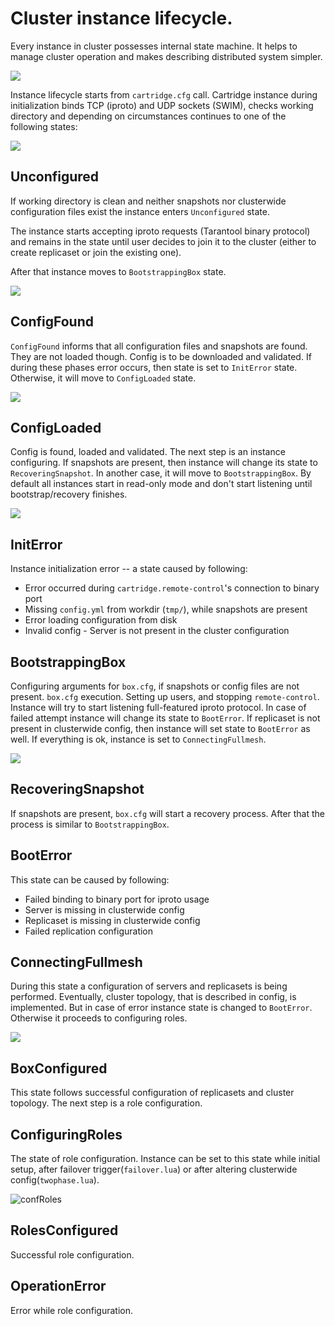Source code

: # Cluster instance lifecycle.

Every instance in cluster possesses internal state machine. It helps to
manage cluster operation and makes describing distributed system
simpler.

![](images/state-machine/all.svg)

Instance lifecycle starts from `cartridge.cfg` call. Cartridge instance
during initialization binds TCP (iproto) and UDP sockets (SWIM), checks
working directory and depending on circumstances continues to one of the
following states:

![](images/state-machine/InitialState.svg)

## Unconfigured

If working directory is clean and neither snapshots nor clusterwide configuration files exist the instance enters `Unconfigured` state.

The instance starts accepting iproto requests (Tarantool binary protocol) and remains in the state until user decides to join it to the cluster (either to create replicaset or join the existing one).

After that instance moves to `BootstrappingBox` state.

![](images/state-machine/Unconfigured.svg)

## ConfigFound

`ConfigFound` informs that all configuration files and snapshots are found. They are not loaded though. Config is to be downloaded and validated. If during these phases error occurs, then state is set to `InitError` state. Otherwise, it  will move to `ConfigLoaded` state.

![](images/state-machine/ConfigFound.svg)

## ConfigLoaded

Config is found, loaded and validated. The next step is an instance configuring. If snapshots are present, then instance will change its state to `RecoveringSnapshot`.  In another case, it will move to `BootstrappingBox`. By default all instances start in read-only mode and don't start listening until bootstrap/recovery finishes.

![](images/state-machine/ConfigLoaded.svg)

## InitError

Instance initialization error -- a state caused by following:

-  Error occurred during `cartridge.remote-control`'s connection to
binary port
-  Missing `config.yml` from workdir (`tmp/`), while snapshots are present
-  Error loading configuration from disk
-  Invalid config - Server is not present in the cluster configuration

## BootstrappingBox

Configuring arguments for `box.cfg`, if snapshots or config files are not present. `box.cfg`  execution. Setting up users, and stopping `remote-control`. Instance will try to start listening full-featured
iproto protocol. In case of failed attempt instance will change its state to `BootError`. If replicaset is not present in clusterwide config, then instance will set state to `BootError` as well. If everything is ok, instance is set to `ConnectingFullmesh`.

![](images/state-machine/Recovery.svg)

## RecoveringSnapshot

If snapshots are present, `box.cfg` will start a recovery process. After that the process is similar to `BootstrappingBox`.

## BootError

This state can be caused by following:

- Failed binding to binary port for iproto usage
- Server is missing in clusterwide config
- Replicaset is missing in clusterwide config
- Failed replication configuration

## ConnectingFullmesh

During this state a configuration of servers and replicasets is being performed. Eventually, cluster topology, that is described in config, is implemented. But in case of error instance state is changed to `BootError`. Otherwise it proceeds to configuring roles.

![](images/state-machine/ConnectingFullmesh.svg)

## BoxConfigured

This state follows successful configuration of replicasets and cluster topology. The next step is a role configuration.

## ConfiguringRoles

The state of role configuration. Instance can be set to this state while initial setup, after failover trigger(`failover.lua`) or after altering clusterwide config(`twophase.lua`).

![confRoles](images/state-machine/ConfiguringRoles.svg)

## RolesConfigured
Successful role configuration.

## OperationError
Error while role configuration.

....

* [INSTRUCTIONS TO FOLLOW]: Only a number is expected: the count of lines in the entries that include the string "BootstrappingBox".

* [RESULT FOR THIS EXERCISE]: 4